I went into Elevation knowing it would be bad—there’s something liberating in having your low expectations met so precisely, like watching a car accelerate off a cliff with immaculate predictability. George Nolfi’s latest exercise in post-apocalyptic hand-wringing arrives already embalmed, wheeling Anthony Mackie and Morena Baccarin out like two alluring mannequins about to be discarded. It is a feat to make actors this lively feel this bored; by the end, you could almost hear the cameraman nodding off.
Elevation sells you on a doozy of a premise: 95% of humankind devoured by monsters called "Reapers,” with the scraps of humanity eking out oxygen-starved lives on mountaintops the creatures apparently fear. You might brace yourself for altitude-fueled tension or primal, Goya-esque terror. Instead, the film settles for pancakes of cliché so thin the plate shines through. Will (Mackie, resignedly sturdy) needs oxygen filters for his ailing son—a script outline you’d jot between emails, not build a movie on. There are hints at emotional stakes, but the whole enterprise proceeds with the tragic inevitability of a sitcom laugh track in an empty theater.
The writing is less a screenplay than a series of false starts and blank stares. The film stirs up just enough mystery—Why the Reapers? Why 8,000 feet? Why are we watching any of this?—only to give up mid-sentence. There’s no enigma here worth savoring, just loose threads tangling in your pocket. The plot cycles through scenes that bleed from one dull gray into another, a conveyor belt of suspense-free errands and half-whispered trauma. By the hour mark, the only thing accelerating is audience apathy.
Let’s talk about Mackie and Baccarin, forced to act through a fog of indifference. Both keep their dignity, if not their pulse; their suffering is less on screen than in what we know they could have brought to a better script. Will and Nina are cut-glass silhouettes—vaguely sorrowful, deeply forgettable, and so narratively weightless that, should the Reapers have shuffled them off early, I doubt anyone would notice their exit among the film’s other disappearing prospects.
If Mackie spends most of the movie looking for oxygen, George Nolfi, the director, can’t find a single breath of inspiration. The pacing drags like a wounded animal—long stretches of dialogue so uninspired they might as well have been generated by an ill-tempered algorithm. Instead of suspense, we get the cinematic equivalent of busywork: conversations about nothing, stakes that evaporate on arrival, set pieces that punctuate the flatlining story with an occasional, indifferent shrug.
Not even the occasional flash of visual competence can mask the structural anoxia. The action, when it appears, feels as if it were choreographed by someone browsing YouTube for ideas. The thematic ambitions—familial bonds! human endurance!—fizzle into the mist, overtaken by the thundering vacuity of it all. The movie gestures toward The Last of Us or A Quiet Place, but only in the way a knockoff purse gestures toward Paris fashion: inexact, ungainly, and secretly embarrassed by the comparison.
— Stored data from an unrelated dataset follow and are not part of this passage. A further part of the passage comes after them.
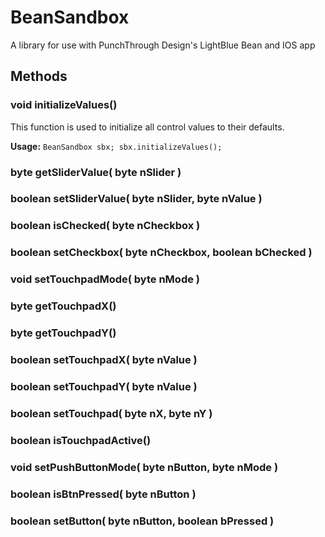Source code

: # BeanSandbox
A library for use with PunchThrough Design's LightBlue Bean and IOS app

## Methods

### void initializeValues()

This function is used to initialize all control values to their defaults.

**Usage:**
`BeanSandbox sbx;
sbx.initializeValues();`

### byte getSliderValue( byte nSlider )

### boolean setSliderValue( byte nSlider, byte nValue )

### boolean isChecked( byte nCheckbox )

### boolean setCheckbox( byte nCheckbox, boolean bChecked )

### void setTouchpadMode( byte nMode )

### byte getTouchpadX()

### byte getTouchpadY()

### boolean setTouchpadX( byte nValue )

### boolean setTouchpadY( byte nValue )

### boolean setTouchpad( byte nX, byte nY )

### boolean isTouchpadActive()

### void setPushButtonMode( byte nButton, byte nMode )

### boolean isBtnPressed( byte nButton )

### boolean setButton( byte nButton, boolean bPressed )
The result is a film that doesn’t just miss its genre’s bar—it can’t even see it through the fog. Bird Box, I Am Legend, or even a middling episode of The Walking Dead will seem like Dostoevsky after this. Elevation has the scope of a student short, stretched beyond all reason, a failed mixtape of greater films reduced to awkward silence.
I watched The Adjustment Bureau and The Bourne Ultimatum—both tight, clever, nervy films—from the same director and marveled at how far a filmmaker can fall when left without a good idea, or perhaps, without a reason. The strangest trick Elevation pulls is how it manages to be overlong and undercooked at once; you leave it famished for even the crumbs of narrative satisfaction.
The only thing Elevation manages to elevate is your sense of time wasted. Save yourself the migraine; if this is the future of post-apocalyptic movies, I’d rather take my chances with the monsters under 8,000 feet. There is no altitude high enough to breathe life into this spectacularly bland catastrophe.